La chirurgia non è l’unica soluzione per il trattamento delle valvulopatie.

«Negli ultimi anni si fa ricorso alle TAVI, valvole impiantate in genere con accesso transfermorale, cioè con la sola incisione all’inguine e quindi con un approccio non chirurgico. Ma questa soluzione non è indicata per pazienti con arterie molto calcifiche, spesso anziani, per l’elevato rischio di ischemie o emorragie. A loro, grazie al dott. Amedeo Terzi, direttore dell’Unità di Cardiochirurgia dei Trapianti e dello Scompenso Cardiaco, proponiamo un approccio “misto”. L’impianto della valvola aortica avviene per mezzo di un catetere dall’apice del ventricolo sinistro. I pazienti possono essere dimessi già dopo 3-4 giorni e i risultati sono di ottimo livello con bassa incidenza di “leak” paravalvolari, dovuti alla non perfetta aderenza della valvola e di impianto di pacemaker».

Un bilancio di questi primi sei anni di attività?
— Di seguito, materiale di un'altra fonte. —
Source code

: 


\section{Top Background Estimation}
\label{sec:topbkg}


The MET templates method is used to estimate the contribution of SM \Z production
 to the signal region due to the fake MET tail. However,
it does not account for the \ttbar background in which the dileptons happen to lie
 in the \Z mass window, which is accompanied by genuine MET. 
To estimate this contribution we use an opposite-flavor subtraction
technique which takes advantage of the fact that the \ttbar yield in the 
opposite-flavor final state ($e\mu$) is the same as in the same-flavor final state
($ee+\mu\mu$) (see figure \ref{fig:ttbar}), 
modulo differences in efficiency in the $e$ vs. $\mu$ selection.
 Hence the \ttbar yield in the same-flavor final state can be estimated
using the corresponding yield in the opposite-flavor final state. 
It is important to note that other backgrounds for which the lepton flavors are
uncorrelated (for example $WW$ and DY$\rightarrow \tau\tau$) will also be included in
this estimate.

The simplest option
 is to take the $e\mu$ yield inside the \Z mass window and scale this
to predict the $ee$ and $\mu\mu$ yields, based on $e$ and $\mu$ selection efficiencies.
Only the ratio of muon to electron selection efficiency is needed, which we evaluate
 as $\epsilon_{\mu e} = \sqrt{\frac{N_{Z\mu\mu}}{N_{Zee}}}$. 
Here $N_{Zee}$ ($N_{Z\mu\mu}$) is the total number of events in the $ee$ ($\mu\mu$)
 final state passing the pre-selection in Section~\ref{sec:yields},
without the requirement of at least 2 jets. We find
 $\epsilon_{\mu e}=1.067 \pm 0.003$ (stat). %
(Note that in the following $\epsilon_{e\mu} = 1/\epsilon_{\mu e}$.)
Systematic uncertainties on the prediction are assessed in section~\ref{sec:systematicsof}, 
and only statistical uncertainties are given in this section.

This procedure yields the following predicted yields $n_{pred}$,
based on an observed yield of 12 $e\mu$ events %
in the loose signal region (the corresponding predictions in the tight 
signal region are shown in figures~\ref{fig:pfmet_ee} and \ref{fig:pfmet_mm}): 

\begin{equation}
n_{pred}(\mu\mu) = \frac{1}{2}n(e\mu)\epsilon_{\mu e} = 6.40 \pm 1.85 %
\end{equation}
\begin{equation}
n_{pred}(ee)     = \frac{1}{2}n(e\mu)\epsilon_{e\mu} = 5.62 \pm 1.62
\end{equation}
«Quando abbiamo avviato l’attività miniinvasiva, il Papa Giovanni XXIII aveva già una esperienza cardiovascolare di altissimo livello. In questi sei anni abbiamo lavorato in assoluta armonia ed oggi approcciamo in maniera mininvasiva qualsiasi tipo di procedura. Il trend di attività è andato in progressiva crescita, con ottimi risultati. Siamo uno dei primi centri ad aver avviato l’impianto di corde artificiali di ultima generazione, che favoriscono la fisiologica riparazione della valvola. Anche nella chirurgia dell’arco aortico, grazie all’Aortic Team in alleanza con la Chirurgia vascolare, proponiamo se possibile un approccio mininvasivo, sia per pazienti acuti che cronici. Attualmente siamo il primo centro italiano per impianti di Frozen Elephant Trunk, speciali protesi ibride che permettono la sostituzione dell’intero arco aortico in un unico intervento».